## WORK INSTRUCTIONS
Give every entry again, unchanged, and leave its images out.

Rendered images with source text
*** Begin section ***

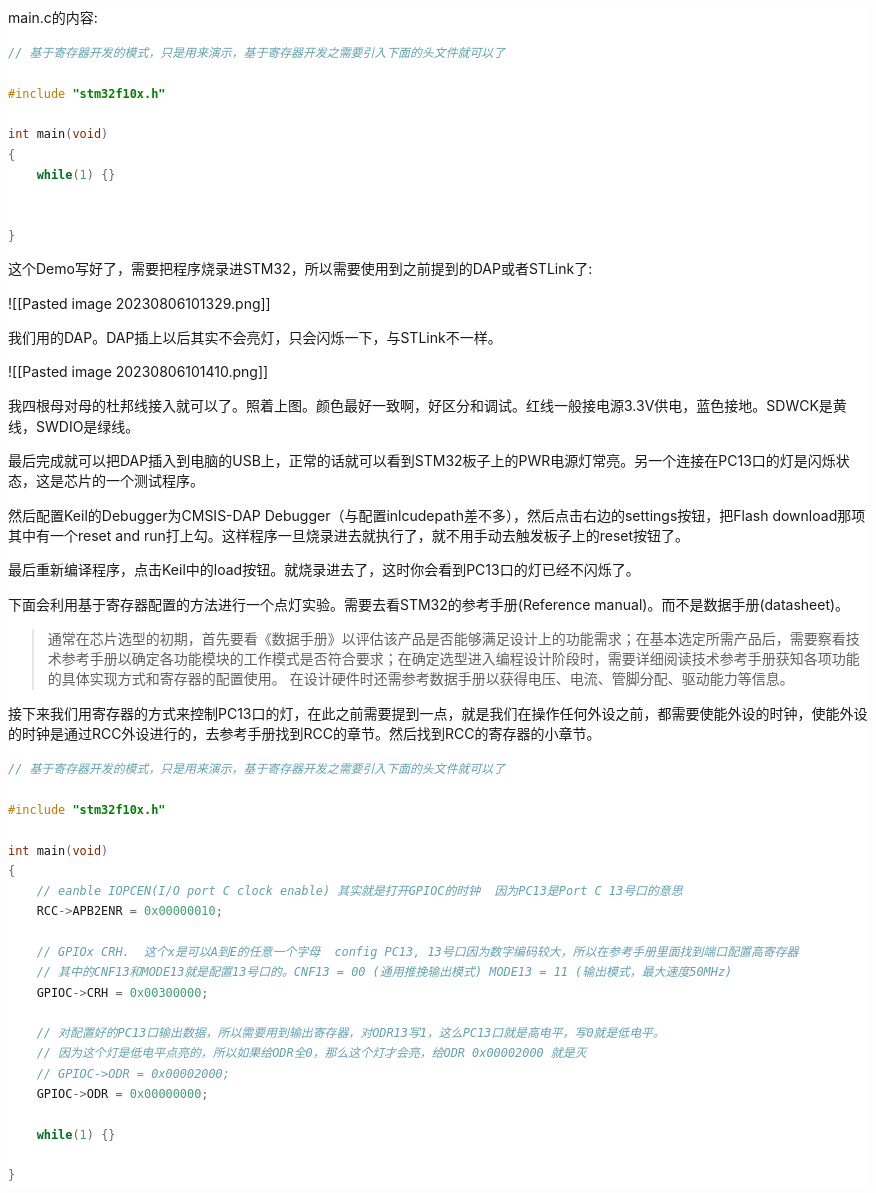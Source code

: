 main.c的内容:

```c
// 基于寄存器开发的模式，只是用来演示，基于寄存器开发之需要引入下面的头文件就可以了

#include "stm32f10x.h"

int main(void) 
{
	while(1) {}
		
	
}
```

这个Demo写好了，需要把程序烧录进STM32，所以需要使用到之前提到的DAP或者STLink了:

![[Pasted image 20230806101329.png]]

我们用的DAP。DAP插上以后其实不会亮灯，只会闪烁一下，与STLink不一样。

![[Pasted image 20230806101410.png]]

我四根母对母的杜邦线接入就可以了。照着上图。颜色最好一致啊，好区分和调试。红线一般接电源3.3V供电，蓝色接地。SDWCK是黄线，SWDIO是绿线。

最后完成就可以把DAP插入到电脑的USB上，正常的话就可以看到STM32板子上的PWR电源灯常亮。另一个连接在PC13口的灯是闪烁状态，这是芯片的一个测试程序。

然后配置Keil的Debugger为CMSIS-DAP Debugger（与配置inlcudepath差不多），然后点击右边的settings按钮，把Flash download那项其中有一个reset and run打上勾。这样程序一旦烧录进去就执行了，就不用手动去触发板子上的reset按钮了。

最后重新编译程序，点击Keil中的load按钮。就烧录进去了，这时你会看到PC13口的灯已经不闪烁了。

下面会利用基于寄存器配置的方法进行一个点灯实验。需要去看STM32的参考手册(Reference manual)。而不是数据手册(datasheet)。

> 通常在芯片选型的初期，首先要看《数据手册》以评估该产品是否能够满足设计上的功能需求；在基本选定所需产品后，需要察看技术参考手册以确定各功能模块的工作模式是否符合要求；在确定选型进入编程设计阶段时，需要详细阅读技术参考手册获知各项功能的具体实现方式和寄存器的配置使用。 在设计硬件时还需参考数据手册以获得电压、电流、管脚分配、驱动能力等信息。

接下来我们用寄存器的方式来控制PC13口的灯，在此之前需要提到一点，就是我们在操作任何外设之前，都需要使能外设的时钟，使能外设的时钟是通过RCC外设进行的，去参考手册找到RCC的章节。然后找到RCC的寄存器的小章节。

```c
// 基于寄存器开发的模式，只是用来演示，基于寄存器开发之需要引入下面的头文件就可以了

#include "stm32f10x.h"

int main(void) 
{
	// eanble IOPCEN(I/O port C clock enable) 其实就是打开GPIOC的时钟  因为PC13是Port C 13号口的意思
	RCC->APB2ENR = 0x00000010;
	
	// GPIOx CRH.  这个x是可以A到E的任意一个字母  config PC13, 13号口因为数字编码较大，所以在参考手册里面找到端口配置高寄存器
	// 其中的CNF13和MODE13就是配置13号口的。CNF13 = 00 (通用推挽输出模式) MODE13 = 11 (输出模式，最大速度50MHz) 
	GPIOC->CRH = 0x00300000;
	
	// 对配置好的PC13口输出数据，所以需要用到输出寄存器，对ODR13写1，这么PC13口就是高电平，写0就是低电平。
	// 因为这个灯是低电平点亮的，所以如果给ODR全0，那么这个灯才会亮，给ODR 0x00002000 就是灭
	// GPIOC->ODR = 0x00002000;
	GPIOC->ODR = 0x00000000;
	
	while(1) {}
	
}

```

*** End section ***

## YOUR SOLUTION
Source code

: main.c的内容:

```c
// 基于寄存器开发的模式，只是用来演示，基于寄存器开发之需要引入下面的头文件就可以了

#include "stm32f10x.h"

int main(void) 
{
	while(1) {}
		
	
}
```

这个Demo写好了，需要把程序烧录进STM32，所以需要使用到之前提到的DAP或者STLink了:

![[Pasted image 20230806101329.png]]

我们用的DAP。DAP插上以后其实不会亮灯，只会闪烁一下，与STLink不一样。

![[Pasted image 20230806101410.png]]

我四根母对母的杜邦线接入就可以了。照着上图。颜色最好一致啊，好区分和调试。红线一般接电源3.3V供电，蓝色接地。SDWCK是黄线，SWDIO是绿线。

最后完成就可以把DAP插入到电脑的USB上，正常的话就可以看到STM32板子上的PWR电源灯常亮。另一个连接在PC13口的灯是闪烁状态，这是芯片的一个测试程序。

然后配置Keil的Debugger为CMSIS-DAP Debugger（与配置inlcudepath差不多），然后点击右边的settings按钮，把Flash download那项其中有一个reset and run打上勾。这样程序一旦烧录进去就执行了，就不用手动去触发板子上的reset按钮了。

最后重新编译程序，点击Keil中的load按钮。就烧录进去了，这时你会看到PC13口的灯已经不闪烁了。

下面会利用基于寄存器配置的方法进行一个点灯实验。需要去看STM32的参考手册(Reference manual)。而不是数据手册(datasheet)。

> 通常在芯片选型的初期，首先要看《数据手册》以评估该产品是否能够满足设计上的功能需求；在基本选定所需产品后，需要察看技术参考手册以确定各功能模块的工作模式是否符合要求；在确定选型进入编程设计阶段时，需要详细阅读技术参考手册获知各项功能的具体实现方式和寄存器的配置使用。 在设计硬件时还需参考数据手册以获得电压、电流、管脚分配、驱动能力等信息。

接下来我们用寄存器的方式来控制PC13口的灯，在此之前需要提到一点，就是我们在操作任何外设之前，都需要使能外设的时钟，使能外设的时钟是通过RCC外设进行的，去参考手册找到RCC的章节。然后找到RCC的寄存器的小章节。

```c
// 基于寄存器开发的模式，只是用来演示，基于寄存器开发之需要引入下面的头文件就可以了

#include "stm32f10x.h"

int main(void) 
{
	// eanble IOPCEN(I/O port C clock enable) 其实就是打开GPIOC的时钟  因为PC13是Port C 13号口的意思
	RCC->APB2ENR = 0x00000010;
	
	// GPIOx CRH.  这个x是可以A到E的任意一个字母  config PC13, 13号口因为数字编码较大，所以在参考手册里面找到端口配置高寄存器
	// 其中的CNF13和MODE13就是配置13号口的。CNF13 = 00 (通用推挽输出模式) MODE13 = 11 (输出模式，最大速度50MHz) 
	GPIOC->CRH = 0x00300000;
	
	// 对配置好的PC13口输出数据，所以需要用到输出寄存器，对ODR13写1，这么PC13口就是高电平，写0就是低电平。
	// 因为这个灯是低电平点亮的，所以如果给ODR全0，那么这个灯才会亮，给ODR 0x00002000 就是灭
	// GPIOC->ODR = 0x00002000;
	GPIOC->ODR = 0x00000000;
	
	while(1) {}
	
}

```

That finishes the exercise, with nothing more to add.